**TASK BRIEF**. For each line of the listing that holds "section", show the full line.

**RECORDS TO USE**.
--------------------------------------------------
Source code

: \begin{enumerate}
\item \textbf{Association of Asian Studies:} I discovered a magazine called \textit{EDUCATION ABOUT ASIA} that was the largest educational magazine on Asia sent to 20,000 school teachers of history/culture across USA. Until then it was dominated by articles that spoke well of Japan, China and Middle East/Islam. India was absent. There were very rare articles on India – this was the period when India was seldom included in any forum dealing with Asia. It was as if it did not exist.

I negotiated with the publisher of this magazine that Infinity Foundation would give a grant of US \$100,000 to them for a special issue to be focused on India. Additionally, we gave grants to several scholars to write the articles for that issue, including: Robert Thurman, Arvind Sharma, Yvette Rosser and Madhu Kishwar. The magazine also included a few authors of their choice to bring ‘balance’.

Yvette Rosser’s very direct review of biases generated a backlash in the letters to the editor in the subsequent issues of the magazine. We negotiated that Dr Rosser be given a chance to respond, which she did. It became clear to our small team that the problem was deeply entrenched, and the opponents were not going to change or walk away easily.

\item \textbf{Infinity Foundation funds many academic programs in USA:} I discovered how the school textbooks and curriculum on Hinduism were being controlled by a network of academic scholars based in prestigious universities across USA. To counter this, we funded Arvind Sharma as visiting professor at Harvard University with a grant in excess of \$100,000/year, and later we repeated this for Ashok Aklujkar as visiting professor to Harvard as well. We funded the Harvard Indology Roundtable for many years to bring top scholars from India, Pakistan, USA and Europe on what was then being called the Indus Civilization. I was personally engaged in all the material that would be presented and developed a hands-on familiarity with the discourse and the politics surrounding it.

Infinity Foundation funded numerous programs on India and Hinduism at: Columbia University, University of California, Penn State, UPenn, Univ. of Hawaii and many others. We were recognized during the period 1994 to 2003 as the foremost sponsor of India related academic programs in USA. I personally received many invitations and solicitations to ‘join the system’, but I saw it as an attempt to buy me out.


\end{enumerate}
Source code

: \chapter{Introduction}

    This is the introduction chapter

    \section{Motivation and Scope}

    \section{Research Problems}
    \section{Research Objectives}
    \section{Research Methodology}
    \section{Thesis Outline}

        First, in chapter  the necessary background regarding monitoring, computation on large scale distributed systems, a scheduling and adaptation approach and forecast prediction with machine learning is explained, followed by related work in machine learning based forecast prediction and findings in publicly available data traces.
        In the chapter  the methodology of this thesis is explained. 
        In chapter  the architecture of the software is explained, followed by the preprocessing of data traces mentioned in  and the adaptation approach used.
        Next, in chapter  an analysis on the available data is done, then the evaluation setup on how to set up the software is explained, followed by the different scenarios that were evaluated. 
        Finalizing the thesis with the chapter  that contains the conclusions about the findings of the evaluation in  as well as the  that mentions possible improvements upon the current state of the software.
--------------------------------------------------
**SOLUTION TO THE EXERCISE**.
    \section{Motivation and Scope}
    \section{Research Problems}
    \section{Research Objectives}
    \section{Research Methodology}
    \section{Thesis Outline}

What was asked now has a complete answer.